START Supplied records

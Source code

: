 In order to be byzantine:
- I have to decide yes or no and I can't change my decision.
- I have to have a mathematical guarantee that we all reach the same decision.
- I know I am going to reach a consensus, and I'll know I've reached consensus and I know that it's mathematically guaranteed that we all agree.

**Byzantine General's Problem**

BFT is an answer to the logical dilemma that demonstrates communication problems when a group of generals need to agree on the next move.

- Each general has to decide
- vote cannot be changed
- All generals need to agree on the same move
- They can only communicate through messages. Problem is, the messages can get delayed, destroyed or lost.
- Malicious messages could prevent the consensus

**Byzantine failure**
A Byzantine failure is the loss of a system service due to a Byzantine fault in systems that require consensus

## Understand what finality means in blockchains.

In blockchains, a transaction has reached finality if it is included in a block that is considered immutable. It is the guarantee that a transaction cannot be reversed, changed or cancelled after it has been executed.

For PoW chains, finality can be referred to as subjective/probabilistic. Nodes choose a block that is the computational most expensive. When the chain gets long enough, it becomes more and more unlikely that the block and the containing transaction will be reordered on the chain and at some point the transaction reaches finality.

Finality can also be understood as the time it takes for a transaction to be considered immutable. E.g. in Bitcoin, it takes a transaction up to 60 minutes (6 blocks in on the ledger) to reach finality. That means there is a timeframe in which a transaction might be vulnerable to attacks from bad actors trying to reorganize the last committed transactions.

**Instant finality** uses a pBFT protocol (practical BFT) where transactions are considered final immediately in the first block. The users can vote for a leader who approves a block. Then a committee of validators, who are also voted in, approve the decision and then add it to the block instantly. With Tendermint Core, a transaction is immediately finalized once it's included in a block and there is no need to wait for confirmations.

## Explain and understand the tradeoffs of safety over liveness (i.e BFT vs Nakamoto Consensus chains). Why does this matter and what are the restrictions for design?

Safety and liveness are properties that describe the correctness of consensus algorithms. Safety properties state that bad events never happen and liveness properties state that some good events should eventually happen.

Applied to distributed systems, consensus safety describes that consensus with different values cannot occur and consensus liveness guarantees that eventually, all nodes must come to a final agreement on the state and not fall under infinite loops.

END Supplied records
START Supplied records

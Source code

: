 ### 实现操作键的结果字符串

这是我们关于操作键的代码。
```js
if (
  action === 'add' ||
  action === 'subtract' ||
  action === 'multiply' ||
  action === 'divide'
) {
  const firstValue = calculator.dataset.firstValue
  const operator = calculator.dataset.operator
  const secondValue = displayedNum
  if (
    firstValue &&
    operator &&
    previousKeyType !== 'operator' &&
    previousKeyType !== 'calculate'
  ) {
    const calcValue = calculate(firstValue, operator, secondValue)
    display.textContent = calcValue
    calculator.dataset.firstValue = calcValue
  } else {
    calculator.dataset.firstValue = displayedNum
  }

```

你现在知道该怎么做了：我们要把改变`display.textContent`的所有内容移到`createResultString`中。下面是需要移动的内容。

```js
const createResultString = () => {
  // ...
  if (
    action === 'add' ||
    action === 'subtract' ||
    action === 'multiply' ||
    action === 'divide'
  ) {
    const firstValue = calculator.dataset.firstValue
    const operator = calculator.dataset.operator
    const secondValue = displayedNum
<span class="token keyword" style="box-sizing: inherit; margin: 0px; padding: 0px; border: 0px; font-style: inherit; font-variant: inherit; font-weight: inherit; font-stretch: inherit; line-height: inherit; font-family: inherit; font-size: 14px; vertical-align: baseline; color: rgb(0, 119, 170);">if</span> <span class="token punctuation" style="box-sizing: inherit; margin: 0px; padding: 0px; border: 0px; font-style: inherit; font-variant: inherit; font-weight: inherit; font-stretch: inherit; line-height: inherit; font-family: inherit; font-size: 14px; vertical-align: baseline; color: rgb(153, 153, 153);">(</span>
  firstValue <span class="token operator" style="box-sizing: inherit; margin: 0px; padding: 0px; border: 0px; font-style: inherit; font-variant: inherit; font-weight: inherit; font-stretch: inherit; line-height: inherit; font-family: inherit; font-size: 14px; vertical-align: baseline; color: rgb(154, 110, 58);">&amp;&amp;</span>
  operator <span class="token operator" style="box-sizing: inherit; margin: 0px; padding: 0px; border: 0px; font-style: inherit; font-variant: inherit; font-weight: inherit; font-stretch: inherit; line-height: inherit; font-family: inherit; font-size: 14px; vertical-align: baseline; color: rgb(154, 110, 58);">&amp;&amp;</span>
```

END Supplied records

Could you reproduce, exactly, every line above from the line with "- vote cannot be changed" to the line with "## Understand what", and no other line? Both ends count.

_Task response_
- vote cannot be changed
- All generals need to agree on the same move
- They can only communicate through messages. Problem is, the messages can get delayed, destroyed or lost.
- Malicious messages could prevent the consensus

**Byzantine failure**
A Byzantine failure is the loss of a system service due to a Byzantine fault in systems that require consensus

## Understand what finality means in blockchains.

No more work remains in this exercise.